Il y a aussi des artistes de rue qui vous gardent au creu de leur mains pendant des heures en se servant de casseroles et autres objets en métal pour faire vivre des rythmes incroyables.

La meilleure musique est née à la Nouvelle Orléans et jusqu’à ce jour, elle erre dans chacune de ses rues, à toute heure.

Le deuxième soir, au bar de quartier The Spotted Cat Music Club (un MUST), le Shotgun Jazz Band a volé mon cœur.
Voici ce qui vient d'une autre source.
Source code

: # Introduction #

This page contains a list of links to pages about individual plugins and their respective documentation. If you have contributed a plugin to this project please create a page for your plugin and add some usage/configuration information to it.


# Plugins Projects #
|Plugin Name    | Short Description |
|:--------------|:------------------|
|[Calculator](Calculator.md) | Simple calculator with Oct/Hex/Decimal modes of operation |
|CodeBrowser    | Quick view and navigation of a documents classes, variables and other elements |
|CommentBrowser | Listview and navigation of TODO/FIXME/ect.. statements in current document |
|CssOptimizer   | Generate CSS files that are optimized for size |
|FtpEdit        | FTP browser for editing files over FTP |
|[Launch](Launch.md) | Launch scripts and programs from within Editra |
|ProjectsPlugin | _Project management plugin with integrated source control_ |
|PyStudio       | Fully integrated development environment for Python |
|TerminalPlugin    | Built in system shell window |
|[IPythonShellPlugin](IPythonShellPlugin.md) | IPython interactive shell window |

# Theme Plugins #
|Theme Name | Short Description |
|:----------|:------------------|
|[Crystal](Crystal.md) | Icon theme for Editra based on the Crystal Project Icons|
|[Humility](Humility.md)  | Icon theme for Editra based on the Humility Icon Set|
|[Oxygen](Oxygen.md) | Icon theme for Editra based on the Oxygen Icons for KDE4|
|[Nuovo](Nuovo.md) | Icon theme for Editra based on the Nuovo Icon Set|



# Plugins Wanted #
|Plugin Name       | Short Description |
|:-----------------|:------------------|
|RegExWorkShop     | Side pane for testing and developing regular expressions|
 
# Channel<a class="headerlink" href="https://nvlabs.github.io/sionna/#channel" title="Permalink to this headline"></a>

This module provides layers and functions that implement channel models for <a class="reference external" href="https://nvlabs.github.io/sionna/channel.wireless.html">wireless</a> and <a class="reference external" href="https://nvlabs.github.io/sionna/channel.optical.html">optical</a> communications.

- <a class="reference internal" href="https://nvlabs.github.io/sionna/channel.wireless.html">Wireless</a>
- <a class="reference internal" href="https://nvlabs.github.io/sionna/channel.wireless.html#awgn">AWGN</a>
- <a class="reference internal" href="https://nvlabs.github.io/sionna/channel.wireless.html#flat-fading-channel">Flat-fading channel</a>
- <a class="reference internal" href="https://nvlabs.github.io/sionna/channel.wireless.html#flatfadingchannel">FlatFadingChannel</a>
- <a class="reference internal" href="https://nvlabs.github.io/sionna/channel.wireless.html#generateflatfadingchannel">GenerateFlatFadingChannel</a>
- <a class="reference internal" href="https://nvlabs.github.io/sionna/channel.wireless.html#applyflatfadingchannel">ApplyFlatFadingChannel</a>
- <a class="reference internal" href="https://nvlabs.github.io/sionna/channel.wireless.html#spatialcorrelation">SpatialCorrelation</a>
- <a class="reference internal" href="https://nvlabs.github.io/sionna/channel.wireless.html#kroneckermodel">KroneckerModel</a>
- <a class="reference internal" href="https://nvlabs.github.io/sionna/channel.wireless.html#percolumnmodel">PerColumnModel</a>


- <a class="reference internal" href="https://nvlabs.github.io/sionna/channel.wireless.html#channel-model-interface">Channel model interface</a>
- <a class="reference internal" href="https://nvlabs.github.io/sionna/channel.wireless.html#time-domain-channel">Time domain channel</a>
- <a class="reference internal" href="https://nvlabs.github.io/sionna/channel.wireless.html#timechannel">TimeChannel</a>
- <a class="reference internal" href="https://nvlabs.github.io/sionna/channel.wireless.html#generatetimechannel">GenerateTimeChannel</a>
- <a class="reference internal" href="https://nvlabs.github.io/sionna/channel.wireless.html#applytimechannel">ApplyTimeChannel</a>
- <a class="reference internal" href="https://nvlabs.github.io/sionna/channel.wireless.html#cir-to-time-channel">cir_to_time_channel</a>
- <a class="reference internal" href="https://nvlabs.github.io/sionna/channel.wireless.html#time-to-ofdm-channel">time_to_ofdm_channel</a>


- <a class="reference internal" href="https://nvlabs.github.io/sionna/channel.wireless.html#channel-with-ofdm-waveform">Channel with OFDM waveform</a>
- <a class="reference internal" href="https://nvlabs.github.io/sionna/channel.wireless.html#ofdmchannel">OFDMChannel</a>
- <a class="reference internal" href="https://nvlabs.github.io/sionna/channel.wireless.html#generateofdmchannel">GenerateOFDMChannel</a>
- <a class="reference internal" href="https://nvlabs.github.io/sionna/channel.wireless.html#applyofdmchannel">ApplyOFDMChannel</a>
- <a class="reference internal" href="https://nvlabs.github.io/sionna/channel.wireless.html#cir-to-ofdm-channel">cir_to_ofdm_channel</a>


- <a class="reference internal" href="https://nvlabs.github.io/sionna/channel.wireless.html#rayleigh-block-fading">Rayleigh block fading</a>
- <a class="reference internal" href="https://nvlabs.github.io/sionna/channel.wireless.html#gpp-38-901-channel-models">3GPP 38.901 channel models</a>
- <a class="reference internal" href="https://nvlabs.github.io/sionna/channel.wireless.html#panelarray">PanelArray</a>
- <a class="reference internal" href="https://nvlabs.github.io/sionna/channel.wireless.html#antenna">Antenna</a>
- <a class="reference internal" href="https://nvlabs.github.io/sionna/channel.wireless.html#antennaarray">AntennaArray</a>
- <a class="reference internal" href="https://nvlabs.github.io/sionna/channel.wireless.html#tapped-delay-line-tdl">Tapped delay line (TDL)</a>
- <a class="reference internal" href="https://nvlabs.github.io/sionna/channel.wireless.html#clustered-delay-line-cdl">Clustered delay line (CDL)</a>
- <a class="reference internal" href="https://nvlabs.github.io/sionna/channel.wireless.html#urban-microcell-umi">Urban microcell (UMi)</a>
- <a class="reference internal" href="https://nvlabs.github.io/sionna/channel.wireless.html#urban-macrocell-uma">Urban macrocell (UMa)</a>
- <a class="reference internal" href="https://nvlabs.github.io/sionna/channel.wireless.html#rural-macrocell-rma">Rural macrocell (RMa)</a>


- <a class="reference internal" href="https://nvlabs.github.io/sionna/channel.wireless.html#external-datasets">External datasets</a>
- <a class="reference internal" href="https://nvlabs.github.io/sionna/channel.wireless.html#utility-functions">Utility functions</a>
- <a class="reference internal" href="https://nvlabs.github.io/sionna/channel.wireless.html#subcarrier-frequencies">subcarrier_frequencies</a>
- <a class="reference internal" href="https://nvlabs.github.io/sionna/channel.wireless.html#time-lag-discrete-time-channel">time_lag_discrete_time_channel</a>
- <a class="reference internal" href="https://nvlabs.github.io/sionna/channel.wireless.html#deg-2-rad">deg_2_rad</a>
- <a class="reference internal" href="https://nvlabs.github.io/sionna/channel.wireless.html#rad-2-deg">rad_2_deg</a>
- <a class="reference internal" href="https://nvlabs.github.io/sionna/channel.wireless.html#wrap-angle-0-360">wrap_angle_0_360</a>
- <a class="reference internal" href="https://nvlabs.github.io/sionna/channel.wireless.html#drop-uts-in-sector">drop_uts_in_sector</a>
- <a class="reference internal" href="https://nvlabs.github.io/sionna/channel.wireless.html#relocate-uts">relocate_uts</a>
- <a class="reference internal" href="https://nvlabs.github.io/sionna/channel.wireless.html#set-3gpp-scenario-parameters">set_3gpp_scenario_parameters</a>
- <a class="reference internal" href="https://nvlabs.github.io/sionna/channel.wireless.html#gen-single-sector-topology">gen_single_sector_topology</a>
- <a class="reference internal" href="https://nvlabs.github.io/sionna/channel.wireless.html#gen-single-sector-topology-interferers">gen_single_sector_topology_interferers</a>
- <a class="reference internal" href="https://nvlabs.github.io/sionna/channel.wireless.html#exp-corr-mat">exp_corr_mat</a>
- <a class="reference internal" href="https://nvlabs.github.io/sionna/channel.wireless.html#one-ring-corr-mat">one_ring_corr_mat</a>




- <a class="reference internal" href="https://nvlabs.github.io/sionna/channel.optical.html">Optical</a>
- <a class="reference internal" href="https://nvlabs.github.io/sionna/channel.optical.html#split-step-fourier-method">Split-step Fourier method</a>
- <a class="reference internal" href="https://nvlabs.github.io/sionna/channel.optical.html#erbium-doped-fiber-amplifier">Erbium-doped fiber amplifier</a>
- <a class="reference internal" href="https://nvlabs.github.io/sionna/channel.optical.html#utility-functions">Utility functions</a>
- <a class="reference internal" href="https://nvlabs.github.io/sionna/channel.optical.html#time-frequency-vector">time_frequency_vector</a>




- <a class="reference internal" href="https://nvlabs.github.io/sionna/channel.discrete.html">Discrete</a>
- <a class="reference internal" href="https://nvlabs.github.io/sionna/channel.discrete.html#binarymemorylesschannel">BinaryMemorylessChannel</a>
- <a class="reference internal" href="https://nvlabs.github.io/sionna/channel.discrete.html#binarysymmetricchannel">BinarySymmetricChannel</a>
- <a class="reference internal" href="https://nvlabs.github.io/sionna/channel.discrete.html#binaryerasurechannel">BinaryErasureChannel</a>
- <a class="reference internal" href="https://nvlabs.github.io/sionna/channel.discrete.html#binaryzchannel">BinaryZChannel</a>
Banjo, trompette, trombone, basse, clarinette… les cuivres et percussions s’allient à la voix incroyable de Marla Dixon.

C’est ça la Nouvelle Orléans : une musique qui vous attrape si profondément et sûrement qu’il vous faut fermer les yeux pour être sûre de capturer chaque vibration. Fermer les yeux et les rouvrir en espérant qu’il ne s’agissait pas d’un rêve. Une musique qui vous vole un sourire avant de vous arracher des larmes.

Au « Cat », j’ai vu une dame de 80 ans danser le swing avec son fils, une jeune femme clown de profession qui traversait les États-Unis en autostop, un couple de jeunes mariés tout juste sortis de l’église, des voyageurs solos, des familles, des retraités, des musiciens, des artistes… et des gens qui les admirent et ne vivent que pour eux pour quelques heures.

Raison numéro 3 : La musique de la Nouvelle Orléans peut te rendre malade comme on est malade d’amour. Ton cerveau aura du mal à comprendre et intégrer l’idée d’une ville renfermant autant d’âme et de talent. On l’entend une fois et on ne l’oublie jamais. T’es prévenue.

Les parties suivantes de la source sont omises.